Implicit 2D finite difference linear system I am familiar with the 1D implicit method which solves the heat equation with homogeneous Dirichlet conditions,
$$u_i^{k-1} = \big(1+2\lambda)u_i^k - \lambda \big( u_{i+1}^k +  u_{i-1}^k \big) $$  which can be rearranged in to a linear system $$\underline{u} ^{k-1}  = A \underline{u} ^{k}$$ where $$A = \begin{pmatrix}
 1+2\lambda & -\lambda & 0 & \dots & 0\\ 
 -\lambda & 1+2\lambda & -\lambda & \ddots & \vdots\\ 
 0 & -\lambda & \ddots & \ddots & 0\\
 \vdots & \ddots & \ddots & \ddots & -\lambda\\
0 & \dots & 0 & -\lambda & 1+2\lambda\\
 \end{pmatrix}.$$
However, I am becoming increasingly confused about what the linear system for the 2 Dimensional case would look like. I am aware that the so called algorithm would now be,
$$  u_{i,j}^{k-1} = \big(1+4\lambda)u_{i,j}^k - \lambda \big( u_{i+1,j}^k +  u_{i-1,j}^k + u_{i,j+1}^k +  u_{i,j-1}^k \big). $$
$\textbf{My question - What is the linear system for this algorithm?}$
I know that it can have the same format as the 1D case but I'm unsure what the vector $\underline{u}$ would be since there are now two different spatial dimensions. (i.e we have both $i$ and $j$ varying).
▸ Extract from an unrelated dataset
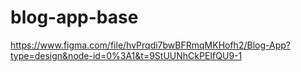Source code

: # blog-app-base
https://www.figma.com/file/hvPrqdi7bwBFRmqMKHofh2/Blog-App?type=design&node-id=0%3A1&t=9StUUNhCkPEIfQU9-1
I am also unsure of what the coefficient matrix would be. Thanks in advanced for any help.
 A: Basically you have just to make one decision: How do you want to order the vector $\boldsymbol{u}$. That can be done in row-major ordering, i.e.,
$$\boldsymbol{u} = \begin{pmatrix} u_{1, 1}& u_{2, 1} & \dots u_{N_x, 1} & u_{1, 2} & u_{2, 2} & \dots & u_{N_x, N_y} \end{pmatrix}^T $$
or in column-major
$$\boldsymbol{u} = \begin{pmatrix} u_{1, 1}& u_{1, 2} & \dots u_{1, N_y} & u_{2, 1} & u_{2, 1} & \dots & u_{N_x, N_y} \end{pmatrix}^T $$
The qualitative structure of the matrix is then the same. You have two more diagonals (one below and one above the main diagonal). The "distance" from the diagonal element to the "far" off diagonals is then determined by your ordering.
For row-major, the distance in $\boldsymbol{u}$ from $u_{i,j} $ to $u_{i, j \pm 1}$ is $\pm N_x$, while for column-major, the distance from $u_{i,j} $ to $u_{i \pm 1, j }$ is $\pm N_y $.
Thus, the matrix A reads:
$$A = \begin{pmatrix}
 1+2\lambda & -\lambda & \underbrace{0}_{\{N_x, N_y\} - 2} & -\lambda & 0 & \dots & 0 \\ 
 -\lambda & 1+2\lambda & -\lambda & \underbrace{0}_{\{N_x, N_y\} - 2} -\lambda & 0 & \dots & 0\\ 
 0 & \ddots & \ddots & \ddots & \ddots & \ddots & \ddots &\\
-\lambda & \underbrace{0}_{\{N_x, N_y\} - 2} & -\lambda  &
 1+2\lambda & -\lambda \underbrace{0}_{\{N_x, N_y\} - 2} & -\lambda & 0 \\
0 &  & \dots & -\lambda & \underbrace{0}_{\{N_x, N_y\} - 2} & -\lambda  &
 1+2\lambda
 \end{pmatrix}.$$